[Problem description] Tell how many lines of the material below hold "kotlin". The reply is that number alone.

[Provided data]
-=-=-=-=-

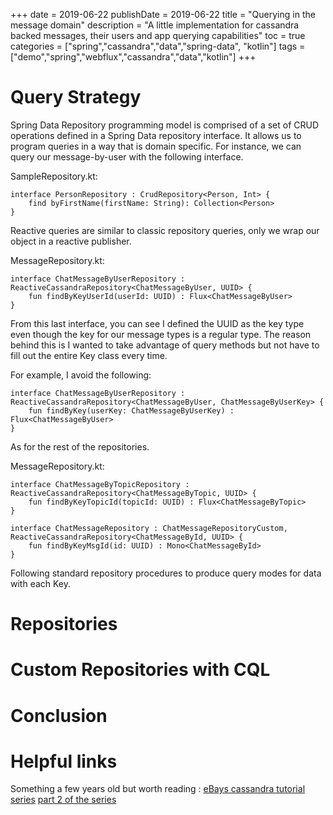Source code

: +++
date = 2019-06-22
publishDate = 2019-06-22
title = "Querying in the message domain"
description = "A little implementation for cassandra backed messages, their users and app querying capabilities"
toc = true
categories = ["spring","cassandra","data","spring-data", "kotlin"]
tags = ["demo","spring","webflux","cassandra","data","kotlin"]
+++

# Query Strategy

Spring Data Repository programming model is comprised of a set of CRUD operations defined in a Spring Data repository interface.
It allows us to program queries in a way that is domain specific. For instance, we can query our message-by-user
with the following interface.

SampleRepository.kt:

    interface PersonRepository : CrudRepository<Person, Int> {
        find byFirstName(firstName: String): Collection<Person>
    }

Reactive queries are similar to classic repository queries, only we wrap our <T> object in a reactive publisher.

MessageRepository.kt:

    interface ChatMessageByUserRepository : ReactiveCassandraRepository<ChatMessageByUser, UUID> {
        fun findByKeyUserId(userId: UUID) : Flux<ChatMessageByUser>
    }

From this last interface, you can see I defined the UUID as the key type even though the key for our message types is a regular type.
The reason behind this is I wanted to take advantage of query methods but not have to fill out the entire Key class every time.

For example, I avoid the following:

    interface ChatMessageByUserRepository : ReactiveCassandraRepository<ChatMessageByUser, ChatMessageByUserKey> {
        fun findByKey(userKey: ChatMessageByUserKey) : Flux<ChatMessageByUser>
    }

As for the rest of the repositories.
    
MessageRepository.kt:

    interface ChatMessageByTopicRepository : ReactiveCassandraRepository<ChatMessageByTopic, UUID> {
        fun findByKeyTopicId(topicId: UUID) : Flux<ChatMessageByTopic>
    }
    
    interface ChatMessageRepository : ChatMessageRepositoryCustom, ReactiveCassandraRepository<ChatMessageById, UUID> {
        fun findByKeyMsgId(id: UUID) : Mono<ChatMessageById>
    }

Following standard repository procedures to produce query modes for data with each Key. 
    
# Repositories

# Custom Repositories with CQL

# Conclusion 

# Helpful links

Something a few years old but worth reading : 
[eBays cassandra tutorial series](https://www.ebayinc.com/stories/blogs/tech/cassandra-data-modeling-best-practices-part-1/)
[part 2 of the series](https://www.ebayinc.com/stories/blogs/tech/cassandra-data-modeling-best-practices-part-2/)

-=-=-=-=-

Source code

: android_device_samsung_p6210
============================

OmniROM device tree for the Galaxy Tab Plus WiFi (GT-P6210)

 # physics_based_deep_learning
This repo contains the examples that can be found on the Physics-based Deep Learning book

-=-=-=-=-

[The answer] 2